There is relatively little "information" in audio above 10kHz, and you can even go lower than that with many sources. You can certainly recognise presence, absence, or distortion in those higher frequencies, but voice and instruments are perfectly recognisable and clear. The sound will be a little "dull", but in the context of 8-bit audio this was never a problem in principle. As with Dr Johnson's dog, the wonder is not that it does it well, but that it does it at all!

With higher frequencies though, they cause aliasing if they go into the sampler. The effect of aliasing is to give a "reflected" frequency from half the sample rate, so if you sampled at 20kHz and you stuck signals at 11kHz, 12kHz and 13kHz into a sampler then you'd record aliased signals at 9kHz, 8kHz and 7kHz. Basically this gives you all sorts of distorted junk you don't want unless you cut hard at half your sample rate.

8-bit sampling also was not a problem in principle. An interesting feature of sampled sound is that its quality depends as much on dither as it does on bit depth. Appropriate dither adds "hiss", but also recreates the signal properly. The UK audio industry magazine SoundOnSound had a great article about digital sampling where they reduced a piano recording to 3-bit sampling, and with the correct dither it was still perfectly audible.

In practise though, one problem for all sampled audio in the 80s was that anti-aliasing was not well understood - or even when understood, the technology did not exist to filter higher frequencies well enough to prevent aliasing. And the other problem was that dither was also not well enough understood, and at 8-bit or even 16-bit depth the resolution is bad enough that you need it. The result was that sampled recordings suffered for the lack of both these features.

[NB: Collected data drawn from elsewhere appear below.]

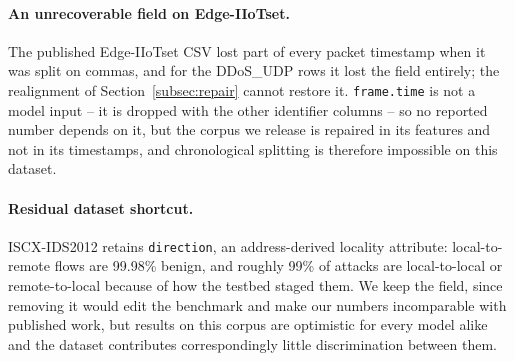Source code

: \paragraph{An unrecoverable field on Edge-IIoTset.}
The published Edge-IIoTset CSV lost part of every packet timestamp when it was
split on commas, and for the DDoS\_UDP rows it lost the field entirely; the
realignment of Section~\ref{subsec:repair} cannot restore it. \texttt{frame.time}
is not a model input -- it is dropped with the other identifier columns -- so no
reported number depends on it, but the corpus we release is repaired in its
features and not in its timestamps, and chronological splitting is therefore
impossible on this dataset.

\paragraph{Residual dataset shortcut.}
ISCX-IDS2012 retains \texttt{direction}, an address-derived locality attribute:
local-to-remote flows are 99.98\% benign, and roughly 99\% of attacks are
local-to-local or remote-to-local because of how the testbed staged them. We keep
the field, since removing it would edit the benchmark and make our numbers
incomparable with published work, but results on this corpus are optimistic for
every model alike and the dataset contributes correspondingly little
discrimination between them.
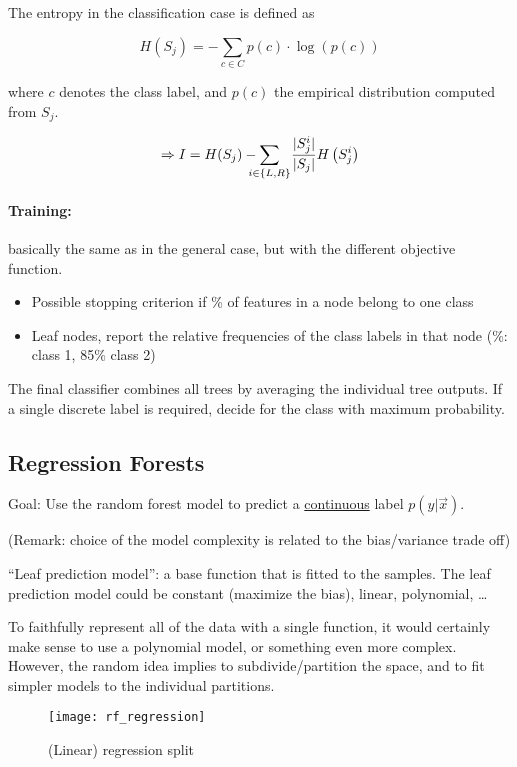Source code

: The entropy in the classification case is defined as

\[H(S_j) = -\sum_{c \in C} p(c) \cdot \log(p(c))\]

where \(c\) denotes the class label, and \(p(c)\) the empirical distribution computed from \(S_j\).

\[\Rightarrow I = H(S_j) - \sum_{\mathclap{i \in \{L,R\}}}\ \ \frac{|S^i_j|}{|S_j|} H\left(S^i_j\right)\]

\paragraph{Training:} basically the same as in the general case, but with the different objective function.
\begin{itemize}
    \item Possible stopping criterion if \% of features in a node belong to one class
    \item Leaf nodes, report the relative frequencies of the class labels in that node (\%: class 1, 85\% class 2)
\end{itemize}

The final classifier combines all trees by averaging the individual tree outputs. If a single discrete label is required, decide for the class with maximum probability.


\subsection{Regression Forests}
Goal: Use the random forest model to predict a \underline{continuous} label \(p(y|\vec{x})\).

(Remark: choice of the model complexity is related to the bias/variance trade off)

``Leaf prediction model'': a base function that is fitted to the samples. The leaf prediction model could be constant (maximize the bias), linear, polynomial, \dots

To faithfully represent all of the data with a single function, it would certainly make sense to use a polynomial model, or something even more complex. However, the random idea implies to subdivide/partition the space, and to fit simpler models to the individual partitions.

\begin{figure}[H]
	\centering
  \texttt{[image: rf\_regression]}
	\caption{ (Linear) regression split}
\end{figure}

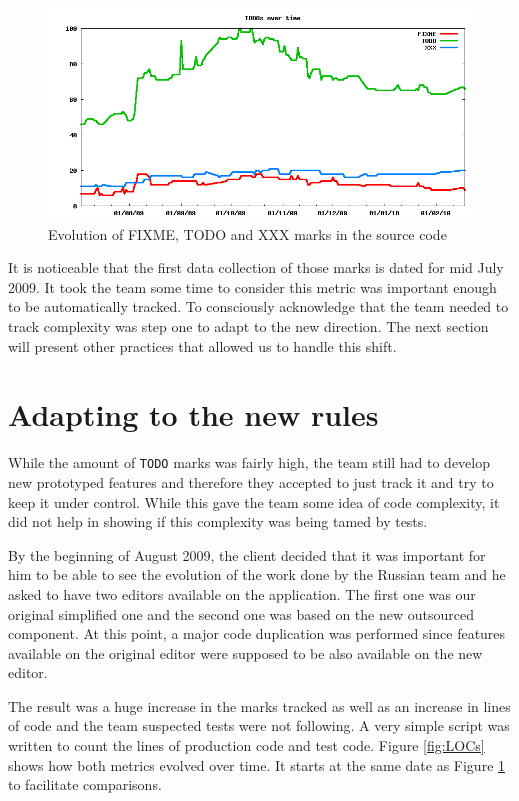 \documentclass[lnbip]{svmultln}
\begin{document}
\begin{figure}[hbt]
  \centerline{
    \includegraphics[width=120mm]{TODOs.png}
  }
  \caption{Evolution of FIXME, TODO and XXX marks in the source code}
  \label{fig:TODOs}
\end{figure}

It is noticeable that the first data collection of those marks is
dated for mid July 2009. It took the team some time to consider this
metric was important enough to be automatically tracked. To
consciously acknowledge that the team needed to track complexity was
step one to adapt to the new direction. The next section will present
other practices that allowed us to handle this shift.

\section{Adapting to the new rules}
\label{sec:adapting}

While the amount of \texttt{TODO} marks was fairly high, the team
still had to develop new prototyped features and therefore they
accepted to just track it and try to keep it under control. While this
gave the team some idea of code complexity, it did not help in showing
if this complexity was being tamed by tests.

By the beginning of August 2009, the client decided that it was
important for him to be able to see the evolution of the work done by
the Russian team and he asked to have two editors available on the
application. The first one was our original simplified one and the second
one was based on the new outsourced component. At this point, a major
code duplication was performed since features available on the original
editor were supposed to be also available on the new editor.

The result was a huge increase in
the marks tracked as well as an increase in lines of code and the team
suspected tests were not following. A very simple script was written
to count the lines of production code and test code. Figure
\ref{fig:LOCs} shows how both metrics evolved over time. It starts at
the same date as Figure \ref{fig:TODOs} to facilitate comparisons.
\end{document}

This is why early CDs in the 80s got such a bad reputation for their sound. There was nothing in principle wrong with CDs or with CD players, and the myth of CDs and players having any kind of "sound" is provably mathematically wrong. (The truth is that analogue playback media does have a "sound", and what you hear from a CD is accurate playback without the distortion that vinyl or tape will always add.) Where things went wrong in the early days was with the sampling stage, because the electronics of the day didn't have adequate anti-aliasing and the mastering stage generally didn't include dither. This was mostly solved by the 90s, but the myth persisted.

TL;DR: Audio cards were capable of capturing that audio at reasonable quality; but they often should have had an extra analogue filter on the way in, and the recording needed dithering adding. And awareness of those two features back in the 80s was very low. So sampled audio often did not use those audio cards to the full extend of their abilities.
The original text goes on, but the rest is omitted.